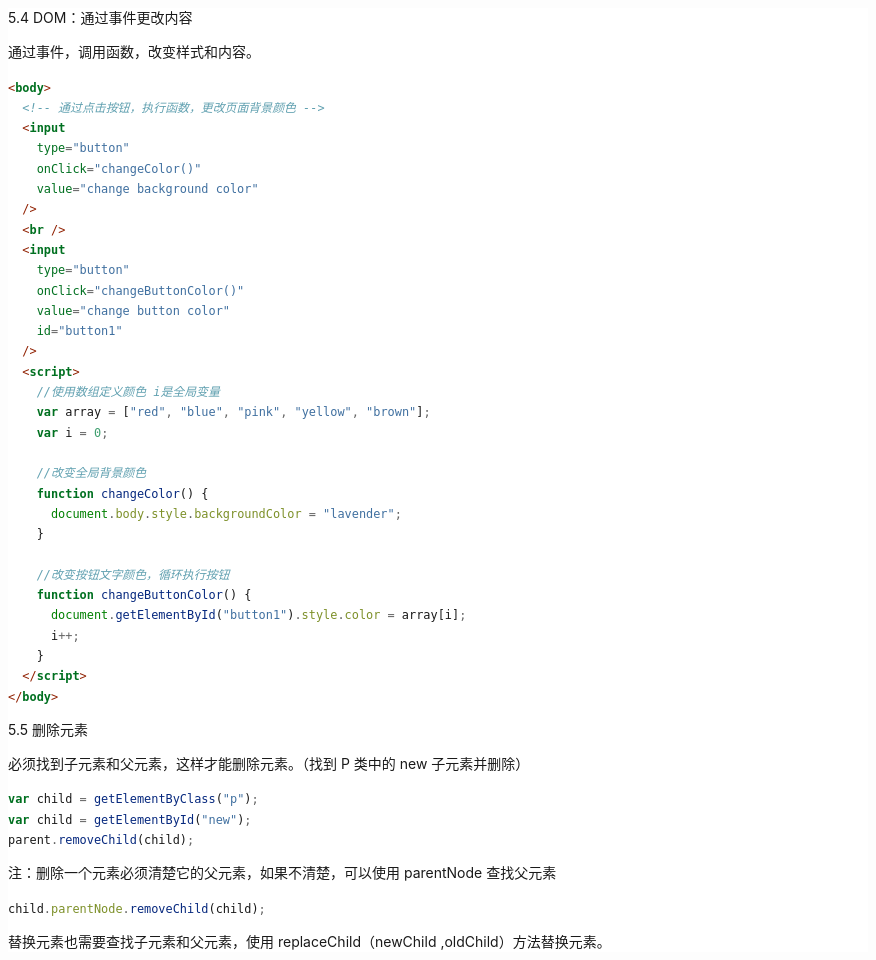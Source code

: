 5.4 DOM：通过事件更改内容

通过事件，调用函数，改变样式和内容。

```html
<body>
  <!-- 通过点击按钮，执行函数，更改页面背景颜色 -->
  <input
    type="button"
    onClick="changeColor()"
    value="change background color"
  />
  <br />
  <input
    type="button"
    onClick="changeButtonColor()"
    value="change button color"
    id="button1"
  />
  <script>
    //使用数组定义颜色 i是全局变量
    var array = ["red", "blue", "pink", "yellow", "brown"];
    var i = 0;

    //改变全局背景颜色
    function changeColor() {
      document.body.style.backgroundColor = "lavender";
    }

    //改变按钮文字颜色，循环执行按钮
    function changeButtonColor() {
      document.getElementById("button1").style.color = array[i];
      i++;
    }
  </script>
</body>
```

5.5 删除元素

必须找到子元素和父元素，这样才能删除元素。（找到 P 类中的 new 子元素并删除）

```javascript
var child = getElementByClass("p");
var child = getElementById("new");
parent.removeChild(child);
```

注：删除一个元素必须清楚它的父元素，如果不清楚，可以使用 parentNode 查找父元素

```javascript
child.parentNode.removeChild(child);
```

替换元素也需要查找子元素和父元素，使用 replaceChild（newChild ,oldChild）方法替换元素。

::::::

◆ **WHAT IS NEEDED**
Reproduce the data word for word without its images.

◆ **RESPONSE AREA**
Source code

: 5.4 DOM：通过事件更改内容

通过事件，调用函数，改变样式和内容。

```html
<body>
  <!-- 通过点击按钮，执行函数，更改页面背景颜色 -->
  <input
    type="button"
    onClick="changeColor()"
    value="change background color"
  />
  <br />
  <input
    type="button"
    onClick="changeButtonColor()"
    value="change button color"
    id="button1"
  />
  <script>
    //使用数组定义颜色 i是全局变量
    var array = ["red", "blue", "pink", "yellow", "brown"];
    var i = 0;

    //改变全局背景颜色
    function changeColor() {
      document.body.style.backgroundColor = "lavender";
    }

    //改变按钮文字颜色，循环执行按钮
    function changeButtonColor() {
      document.getElementById("button1").style.color = array[i];
      i++;
    }
  </script>
</body>
```

5.5 删除元素

必须找到子元素和父元素，这样才能删除元素。（找到 P 类中的 new 子元素并删除）

```javascript
var child = getElementByClass("p");
var child = getElementById("new");
parent.removeChild(child);
```

注：删除一个元素必须清楚它的父元素，如果不清楚，可以使用 parentNode 查找父元素

```javascript
child.parentNode.removeChild(child);
```

替换元素也需要查找子元素和父元素，使用 replaceChild（newChild ,oldChild）方法替换元素。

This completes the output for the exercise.